--- Input for this task ---

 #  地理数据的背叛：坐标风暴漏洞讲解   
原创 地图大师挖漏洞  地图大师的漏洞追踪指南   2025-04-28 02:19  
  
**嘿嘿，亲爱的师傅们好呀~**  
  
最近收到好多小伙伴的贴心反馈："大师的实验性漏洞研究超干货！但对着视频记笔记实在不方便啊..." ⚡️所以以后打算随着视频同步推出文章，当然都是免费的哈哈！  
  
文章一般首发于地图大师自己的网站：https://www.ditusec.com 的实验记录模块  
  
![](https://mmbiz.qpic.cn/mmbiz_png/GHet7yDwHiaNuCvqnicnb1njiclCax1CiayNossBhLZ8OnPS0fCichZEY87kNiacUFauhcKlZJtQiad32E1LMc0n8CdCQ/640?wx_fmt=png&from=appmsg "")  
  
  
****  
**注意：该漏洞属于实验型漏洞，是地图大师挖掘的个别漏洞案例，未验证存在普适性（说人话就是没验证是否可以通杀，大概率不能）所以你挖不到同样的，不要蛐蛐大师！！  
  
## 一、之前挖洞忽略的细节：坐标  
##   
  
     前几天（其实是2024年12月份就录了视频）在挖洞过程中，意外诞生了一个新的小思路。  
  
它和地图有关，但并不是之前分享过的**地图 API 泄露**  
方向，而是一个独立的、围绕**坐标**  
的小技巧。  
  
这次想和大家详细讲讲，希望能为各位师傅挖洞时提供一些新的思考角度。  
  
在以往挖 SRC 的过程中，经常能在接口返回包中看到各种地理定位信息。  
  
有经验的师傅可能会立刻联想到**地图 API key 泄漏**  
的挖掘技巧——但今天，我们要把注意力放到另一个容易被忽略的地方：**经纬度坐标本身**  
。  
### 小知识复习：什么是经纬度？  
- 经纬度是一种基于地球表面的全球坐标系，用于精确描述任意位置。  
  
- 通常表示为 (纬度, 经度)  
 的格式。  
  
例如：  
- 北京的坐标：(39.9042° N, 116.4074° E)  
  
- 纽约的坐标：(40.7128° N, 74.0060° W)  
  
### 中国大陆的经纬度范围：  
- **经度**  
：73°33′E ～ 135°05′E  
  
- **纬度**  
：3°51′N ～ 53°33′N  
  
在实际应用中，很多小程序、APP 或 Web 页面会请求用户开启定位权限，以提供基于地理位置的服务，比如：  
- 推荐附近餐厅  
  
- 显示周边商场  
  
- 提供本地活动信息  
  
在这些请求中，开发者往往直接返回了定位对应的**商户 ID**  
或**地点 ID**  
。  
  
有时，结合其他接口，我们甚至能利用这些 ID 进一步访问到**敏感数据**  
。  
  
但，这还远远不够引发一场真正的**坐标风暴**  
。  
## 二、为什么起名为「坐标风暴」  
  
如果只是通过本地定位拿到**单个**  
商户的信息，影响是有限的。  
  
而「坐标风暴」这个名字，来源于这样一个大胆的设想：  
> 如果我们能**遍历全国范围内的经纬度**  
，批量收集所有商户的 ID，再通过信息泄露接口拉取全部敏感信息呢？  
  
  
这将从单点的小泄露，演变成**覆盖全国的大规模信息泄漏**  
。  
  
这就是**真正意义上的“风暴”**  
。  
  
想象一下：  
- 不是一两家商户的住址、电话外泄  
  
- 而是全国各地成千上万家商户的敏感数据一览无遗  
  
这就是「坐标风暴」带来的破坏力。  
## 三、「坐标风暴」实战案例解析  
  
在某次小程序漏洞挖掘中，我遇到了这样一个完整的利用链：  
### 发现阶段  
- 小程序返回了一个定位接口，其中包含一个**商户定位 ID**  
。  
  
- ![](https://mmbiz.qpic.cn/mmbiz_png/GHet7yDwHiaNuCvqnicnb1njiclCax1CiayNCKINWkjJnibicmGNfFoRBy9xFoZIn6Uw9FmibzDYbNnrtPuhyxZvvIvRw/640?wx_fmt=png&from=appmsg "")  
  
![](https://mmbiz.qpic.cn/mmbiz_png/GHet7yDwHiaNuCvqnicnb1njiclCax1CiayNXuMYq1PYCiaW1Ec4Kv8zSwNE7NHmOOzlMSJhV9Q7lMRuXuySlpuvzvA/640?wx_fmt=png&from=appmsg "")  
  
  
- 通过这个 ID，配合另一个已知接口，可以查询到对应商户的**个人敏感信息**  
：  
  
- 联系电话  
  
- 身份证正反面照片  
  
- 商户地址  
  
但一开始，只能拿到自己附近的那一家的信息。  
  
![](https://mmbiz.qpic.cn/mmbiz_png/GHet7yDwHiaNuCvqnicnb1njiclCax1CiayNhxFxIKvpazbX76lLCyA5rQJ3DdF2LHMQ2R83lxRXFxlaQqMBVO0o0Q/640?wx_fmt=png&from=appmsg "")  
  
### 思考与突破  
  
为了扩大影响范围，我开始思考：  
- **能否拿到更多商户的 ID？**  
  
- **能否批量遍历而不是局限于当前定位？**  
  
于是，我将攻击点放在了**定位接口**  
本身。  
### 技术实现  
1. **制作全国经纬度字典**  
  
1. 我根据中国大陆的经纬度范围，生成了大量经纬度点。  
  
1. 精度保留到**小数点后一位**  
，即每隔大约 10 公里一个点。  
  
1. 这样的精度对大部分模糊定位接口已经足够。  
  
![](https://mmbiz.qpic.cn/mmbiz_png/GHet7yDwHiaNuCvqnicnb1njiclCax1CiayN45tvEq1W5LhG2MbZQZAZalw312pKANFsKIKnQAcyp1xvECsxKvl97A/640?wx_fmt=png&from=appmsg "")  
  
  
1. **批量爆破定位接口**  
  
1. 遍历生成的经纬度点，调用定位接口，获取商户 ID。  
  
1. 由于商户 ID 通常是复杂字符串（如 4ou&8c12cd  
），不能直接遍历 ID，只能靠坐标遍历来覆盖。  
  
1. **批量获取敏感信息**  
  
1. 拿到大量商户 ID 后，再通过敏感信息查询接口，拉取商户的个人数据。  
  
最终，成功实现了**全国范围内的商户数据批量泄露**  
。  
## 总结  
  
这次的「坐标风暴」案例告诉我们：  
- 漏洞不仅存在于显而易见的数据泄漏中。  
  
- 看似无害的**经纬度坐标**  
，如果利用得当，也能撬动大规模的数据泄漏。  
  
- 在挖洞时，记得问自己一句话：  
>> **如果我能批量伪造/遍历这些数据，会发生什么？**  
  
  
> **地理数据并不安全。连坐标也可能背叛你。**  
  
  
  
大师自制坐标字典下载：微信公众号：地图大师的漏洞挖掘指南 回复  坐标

---

Every record above must be printed again exactly.

 #  地理数据的背叛：坐标风暴漏洞讲解   
原创 地图大师挖漏洞  地图大师的漏洞追踪指南   2025-04-28 02:19  
  
**嘿嘿，亲爱的师傅们好呀~**  
  
最近收到好多小伙伴的贴心反馈："大师的实验性漏洞研究超干货！但对着视频记笔记实在不方便啊..." ⚡️所以以后打算随着视频同步推出文章，当然都是免费的哈哈！  
  
文章一般首发于地图大师自己的网站：https://www.ditusec.com 的实验记录模块  
  
![](https://mmbiz.qpic.cn/mmbiz_png/GHet7yDwHiaNuCvqnicnb1njiclCax1CiayNossBhLZ8OnPS0fCichZEY87kNiacUFauhcKlZJtQiad32E1LMc0n8CdCQ/640?wx_fmt=png&from=appmsg "")  
  
  
****  
**注意：该漏洞属于实验型漏洞，是地图大师挖掘的个别漏洞案例，未验证存在普适性（说人话就是没验证是否可以通杀，大概率不能）所以你挖不到同样的，不要蛐蛐大师！！  
  
## 一、之前挖洞忽略的细节：坐标  
##   
  
     前几天（其实是2024年12月份就录了视频）在挖洞过程中，意外诞生了一个新的小思路。  
  
它和地图有关，但并不是之前分享过的**地图 API 泄露**  
方向，而是一个独立的、围绕**坐标**  
的小技巧。  
  
这次想和大家详细讲讲，希望能为各位师傅挖洞时提供一些新的思考角度。  
  
在以往挖 SRC 的过程中，经常能在接口返回包中看到各种地理定位信息。  
  
有经验的师傅可能会立刻联想到**地图 API key 泄漏**  
的挖掘技巧——但今天，我们要把注意力放到另一个容易被忽略的地方：**经纬度坐标本身**  
。  
### 小知识复习：什么是经纬度？  
- 经纬度是一种基于地球表面的全球坐标系，用于精确描述任意位置。  
  
- 通常表示为 (纬度, 经度)  
 的格式。  
  
例如：  
- 北京的坐标：(39.9042° N, 116.4074° E)  
  
- 纽约的坐标：(40.7128° N, 74.0060° W)  
  
### 中国大陆的经纬度范围：  
- **经度**  
：73°33′E ～ 135°05′E  
  
- **纬度**  
：3°51′N ～ 53°33′N  
  
在实际应用中，很多小程序、APP 或 Web 页面会请求用户开启定位权限，以提供基于地理位置的服务，比如：  
- 推荐附近餐厅  
  
- 显示周边商场  
  
- 提供本地活动信息  
  
在这些请求中，开发者往往直接返回了定位对应的**商户 ID**  
或**地点 ID**  
。  
  
有时，结合其他接口，我们甚至能利用这些 ID 进一步访问到**敏感数据**  
。  
  
但，这还远远不够引发一场真正的**坐标风暴**  
。  
## 二、为什么起名为「坐标风暴」  
  
如果只是通过本地定位拿到**单个**  
商户的信息，影响是有限的。  
  
而「坐标风暴」这个名字，来源于这样一个大胆的设想：  
> 如果我们能**遍历全国范围内的经纬度**  
，批量收集所有商户的 ID，再通过信息泄露接口拉取全部敏感信息呢？  
  
  
这将从单点的小泄露，演变成**覆盖全国的大规模信息泄漏**  
。  
  
这就是**真正意义上的“风暴”**  
。  
  
想象一下：  
- 不是一两家商户的住址、电话外泄  
  
- 而是全国各地成千上万家商户的敏感数据一览无遗  
  
这就是「坐标风暴」带来的破坏力。  
## 三、「坐标风暴」实战案例解析  
  
在某次小程序漏洞挖掘中，我遇到了这样一个完整的利用链：  
### 发现阶段  
- 小程序返回了一个定位接口，其中包含一个**商户定位 ID**  
。  
  
- ![](https://mmbiz.qpic.cn/mmbiz_png/GHet7yDwHiaNuCvqnicnb1njiclCax1CiayNCKINWkjJnibicmGNfFoRBy9xFoZIn6Uw9FmibzDYbNnrtPuhyxZvvIvRw/640?wx_fmt=png&from=appmsg "")  
  
![](https://mmbiz.qpic.cn/mmbiz_png/GHet7yDwHiaNuCvqnicnb1njiclCax1CiayNXuMYq1PYCiaW1Ec4Kv8zSwNE7NHmOOzlMSJhV9Q7lMRuXuySlpuvzvA/640?wx_fmt=png&from=appmsg "")  
  
  
- 通过这个 ID，配合另一个已知接口，可以查询到对应商户的**个人敏感信息**  
：  
  
- 联系电话  
  
- 身份证正反面照片  
  
- 商户地址  
  
但一开始，只能拿到自己附近的那一家的信息。  
  
![](https://mmbiz.qpic.cn/mmbiz_png/GHet7yDwHiaNuCvqnicnb1njiclCax1CiayNhxFxIKvpazbX76lLCyA5rQJ3DdF2LHMQ2R83lxRXFxlaQqMBVO0o0Q/640?wx_fmt=png&from=appmsg "")  
  
### 思考与突破  
  
为了扩大影响范围，我开始思考：  
- **能否拿到更多商户的 ID？**  
  
- **能否批量遍历而不是局限于当前定位？**  
  
于是，我将攻击点放在了**定位接口**  
本身。  
### 技术实现  
1. **制作全国经纬度字典**  
  
1. 我根据中国大陆的经纬度范围，生成了大量经纬度点。  
  
1. 精度保留到**小数点后一位**  
，即每隔大约 10 公里一个点。  
  
1. 这样的精度对大部分模糊定位接口已经足够。  
  
![](https://mmbiz.qpic.cn/mmbiz_png/GHet7yDwHiaNuCvqnicnb1njiclCax1CiayN45tvEq1W5LhG2MbZQZAZalw312pKANFsKIKnQAcyp1xvECsxKvl97A/640?wx_fmt=png&from=appmsg "")  
  
  
1. **批量爆破定位接口**  
  
1. 遍历生成的经纬度点，调用定位接口，获取商户 ID。  
  
1. 由于商户 ID 通常是复杂字符串（如 4ou&8c12cd  
），不能直接遍历 ID，只能靠坐标遍历来覆盖。  
  
1. **批量获取敏感信息**  
  
1. 拿到大量商户 ID 后，再通过敏感信息查询接口，拉取商户的个人数据。  
  
最终，成功实现了**全国范围内的商户数据批量泄露**  
。  
## 总结  
  
这次的「坐标风暴」案例告诉我们：  
- 漏洞不仅存在于显而易见的数据泄漏中。  
  
- 看似无害的**经纬度坐标**  
，如果利用得当，也能撬动大规模的数据泄漏。  
  
- 在挖洞时，记得问自己一句话：  
>> **如果我能批量伪造/遍历这些数据，会发生什么？**  
  
  
> **地理数据并不安全。连坐标也可能背叛你。**  
  
  
  
大师自制坐标字典下载：微信公众号：地图大师的漏洞挖掘指南 回复  坐标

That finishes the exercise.